-- Task goal --
Return all lines of the data in which the string "mathcal" occurs.

───── Data excerpts ─────

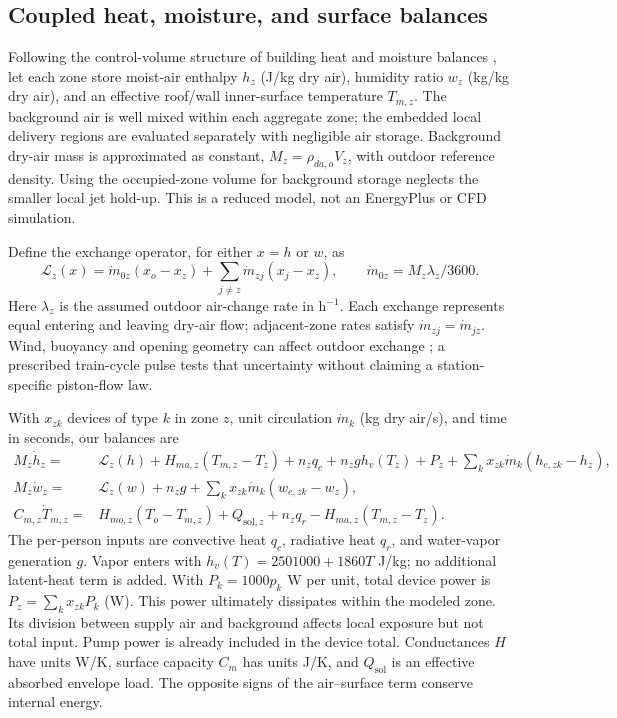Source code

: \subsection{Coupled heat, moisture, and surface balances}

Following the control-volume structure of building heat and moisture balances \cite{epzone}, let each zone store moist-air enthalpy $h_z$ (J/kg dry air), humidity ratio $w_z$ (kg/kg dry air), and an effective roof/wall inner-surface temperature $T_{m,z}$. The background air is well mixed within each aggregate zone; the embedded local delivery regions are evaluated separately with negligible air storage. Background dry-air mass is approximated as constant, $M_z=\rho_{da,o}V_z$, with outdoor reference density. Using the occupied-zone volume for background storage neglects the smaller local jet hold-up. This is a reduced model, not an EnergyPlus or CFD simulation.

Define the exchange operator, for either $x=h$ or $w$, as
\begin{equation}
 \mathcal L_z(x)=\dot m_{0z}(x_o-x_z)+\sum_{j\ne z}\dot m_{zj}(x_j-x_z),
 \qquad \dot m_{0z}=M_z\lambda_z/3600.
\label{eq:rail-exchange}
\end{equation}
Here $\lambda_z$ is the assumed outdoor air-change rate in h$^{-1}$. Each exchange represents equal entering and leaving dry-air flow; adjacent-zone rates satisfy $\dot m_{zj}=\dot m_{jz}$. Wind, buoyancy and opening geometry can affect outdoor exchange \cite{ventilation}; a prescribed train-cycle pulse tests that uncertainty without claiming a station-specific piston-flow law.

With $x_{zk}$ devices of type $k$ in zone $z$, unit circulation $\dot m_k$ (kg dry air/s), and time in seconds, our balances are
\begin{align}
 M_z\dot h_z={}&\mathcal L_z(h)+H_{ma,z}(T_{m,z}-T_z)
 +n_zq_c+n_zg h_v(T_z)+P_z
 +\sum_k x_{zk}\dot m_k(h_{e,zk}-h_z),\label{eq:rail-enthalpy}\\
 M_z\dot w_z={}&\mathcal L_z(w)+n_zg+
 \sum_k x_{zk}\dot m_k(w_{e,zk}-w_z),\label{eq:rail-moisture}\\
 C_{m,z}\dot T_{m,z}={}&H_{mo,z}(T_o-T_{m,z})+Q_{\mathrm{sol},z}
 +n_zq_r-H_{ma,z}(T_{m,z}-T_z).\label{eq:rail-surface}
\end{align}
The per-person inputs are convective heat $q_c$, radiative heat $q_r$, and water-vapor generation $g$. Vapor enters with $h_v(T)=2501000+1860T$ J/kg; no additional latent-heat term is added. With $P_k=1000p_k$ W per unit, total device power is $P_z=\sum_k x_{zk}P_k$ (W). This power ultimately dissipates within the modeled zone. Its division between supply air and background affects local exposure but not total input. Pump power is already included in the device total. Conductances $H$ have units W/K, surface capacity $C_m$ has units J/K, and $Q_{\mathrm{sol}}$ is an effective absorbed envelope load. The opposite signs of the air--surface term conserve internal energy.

─────

-- Reply to the exercise --
 \mathcal L_z(x)=\dot m_{0z}(x_o-x_z)+\sum_{j\ne z}\dot m_{zj}(x_j-x_z),
 M_z\dot h_z={}&\mathcal L_z(h)+H_{ma,z}(T_{m,z}-T_z)
 M_z\dot w_z={}&\mathcal L_z(w)+n_zg+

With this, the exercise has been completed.